徳川齊脩(なりのぶ)公により再建されました。

 メインの西山御殿と言う建物に着きました。なだらかな曲線に刈られた茅葺きの御殿を見て「清楚だな」。そんな時間がストップしてしまうようです。丁度梅がキレイに咲き誇り、趣のあるその建物は春の梅を愛で、秋の月を見ても良し。そんな経験をしてみたい建物です。「でも、質素だな!」。茅葺きの屋根や荒く塗られた土の壁など、殿様の隠居所には質素です。優美や典雅と言ったものは一切ありません。

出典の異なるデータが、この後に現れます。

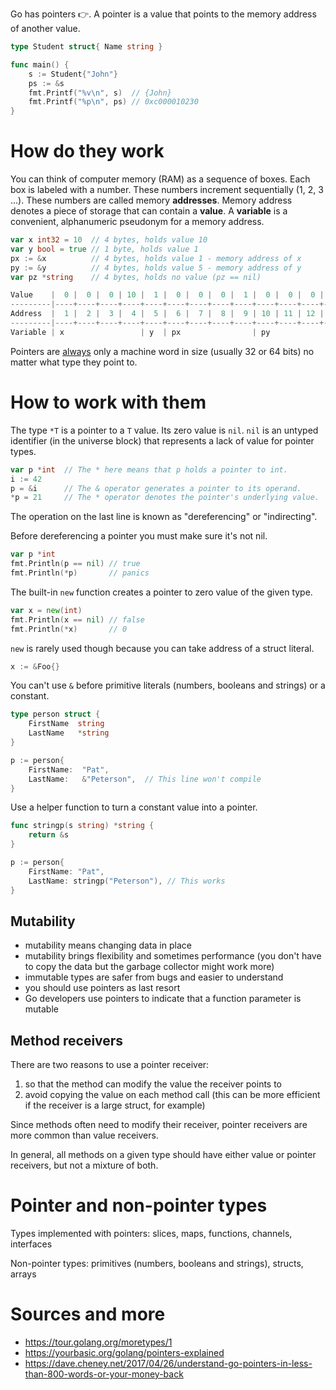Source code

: Go has pointers 👉. A pointer is a value that points to the memory address of another value.

```go
type Student struct{ Name string }

func main() {
	s := Student{"John"}
	ps := &s
	fmt.Printf("%v\n", s)  // {John}
	fmt.Printf("%p\n", ps) // 0xc000010230
}
```

# How do they work

You can think of computer memory (RAM) as a sequence of boxes. Each box is labeled with a number. These numbers increment sequentially (1, 2, 3 ...). These numbers are called memory **addresses**. Memory address denotes a piece of storage that can contain a **value**. A **variable** is a convenient, alphanumeric pseudonym for a memory address.

```go
var x int32 = 10  // 4 bytes, holds value 10
var y bool = true // 1 byte, holds value 1
px := &x          // 4 bytes, holds value 1 - memory address of x
py := &y          // 4 bytes, holds value 5 - memory address of y
var pz *string    // 4 bytes, holds no value (pz == nil)

Value    |  0 |  0 |  0 | 10 |  1 |  0 |  0 |  0 |  1 |  0 |  0 |  0 |  5 |  0 |  0 |  0 |  0 |
---------|----+----+----+----+----+----+----+----+----+----+----+----+----+----+----+----+----+
Address  |  1 |  2 |  3 |  4 |  5 |  6 |  7 |  8 |  9 | 10 | 11 | 12 | 13 | 14 | 15 | 16 | 17 |
---------|----+----+----+----+----+----+----+----+----+----+----+----+----+----+----+----+----+
Variable | x                 | y  | px                | py                | pz                |
```

Pointers are [always](https://go.dev/play/p/t638QHuE21E) only a machine word in size (usually 32 or 64 bits) no matter what type they point to.

# How to work with them

The type `*T` is a pointer to a `T` value. Its zero value is `nil`. `nil` is an untyped identifier (in the universe block) that represents a lack of value for pointer types.

```go
var p *int  // The * here means that p holds a pointer to int.
i := 42
p = &i      // The & operator generates a pointer to its operand.
*p = 21     // The * operator denotes the pointer's underlying value.
```

The operation on the last line is known as "dereferencing" or "indirecting".

Before dereferencing a pointer you must make sure it's not nil.

```go
var p *int
fmt.Println(p == nil) // true
fmt.Println(*p)       // panics
```

The built-in `new` function creates a pointer to zero value of the given type.

```go
var x = new(int)
fmt.Println(x == nil) // false
fmt.Println(*x)       // 0
```

`new` is rarely used though because you can take address of a struct literal.

```go
x := &Foo{}
```

You can't use `&` before primitive literals (numbers, booleans and strings) or a constant.

```go
type person struct {
    FirstName  string
    LastName   *string
}

p := person{
    FirstName:  "Pat",
    LastName:   &"Peterson",  // This line won't compile
}
```

Use a helper function to turn a constant value into a pointer.

```go
func stringp(s string) *string {
    return &s
}

p := person{
    FirstName: "Pat",
    LastName: stringp("Peterson"), // This works
}
```

## Mutability

* mutability means changing data in place
* mutability brings flexibility and sometimes performance (you don't have to copy the data but the garbage collector might work more)
* immutable types are safer from bugs and easier to understand
* you should use pointers as last resort
* Go developers use pointers to indicate that a function parameter is mutable

## Method receivers

There are two reasons to use a pointer receiver:

1. so that the method can modify the value the receiver points to
2. avoid copying the value on each method call (this can be more efficient if the receiver is a large struct, for example)

Since methods often need to modify their receiver, pointer receivers are more common than value receivers.

In general, all methods on a given type should have either value or pointer receivers, but not a mixture of both.

# Pointer and non-pointer types

Types implemented with pointers: slices, maps, functions, channels, interfaces

Non-pointer types: primitives (numbers, booleans and strings), structs, arrays

# Sources and more

* https://tour.golang.org/moretypes/1
* https://yourbasic.org/golang/pointers-explained
* https://dave.cheney.net/2017/04/26/understand-go-pointers-in-less-than-800-words-or-your-money-back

 何より光圀公が座る御座の間と、家臣などが控える次の間の境には敷居がないのです。お百姓や町民達と身分の隔てなく話ができるように部屋にも上下の隔てが無いようにという光圀公のお考えだったそうです。黄門様の人気が上がるのも分かりますね。

 

 また、明(みん)から学者の朱舜水を招き儒教を直接学んだそうです。「生涯現役だったんだ!」隠居後も色々な調査や学問など、すごいと思いました。

 朱舜水は儒教の他、耕作や建築、医学や料理等を奨励し水戸藩の教学を盛んにしたそうです。「なるほど!だからラーメン!」と、黄門様が日本で初めてラーメンを食べたと言う話しが繋がりました。

 

御殿の梅

 光圀公は漢詩で「世間の歳月の流れは私の知るところでないなぜならこの山の中は別世界なのだから」と詠みました。

静寂とした建物、自然を生かした池や木々の一本一本が自然体な庭。西山御殿は世俗から離れた光圀公の理想の世界だったのですね。

 

西山荘の門。山里のようです。

 そして元禄13年12月6日にこの西山御殿で生涯を終えます。

享年74歳。世間では「天が下 二つの宝つきはてぬ 佐渡の金山 水戸の黄門」と狂歌が広まります。国の宝が二つなくなった。産出の量が減った佐渡の金山と、水戸の黄門様。という意味で、それほど世の中で光圀公の死は惜しまれたそうです。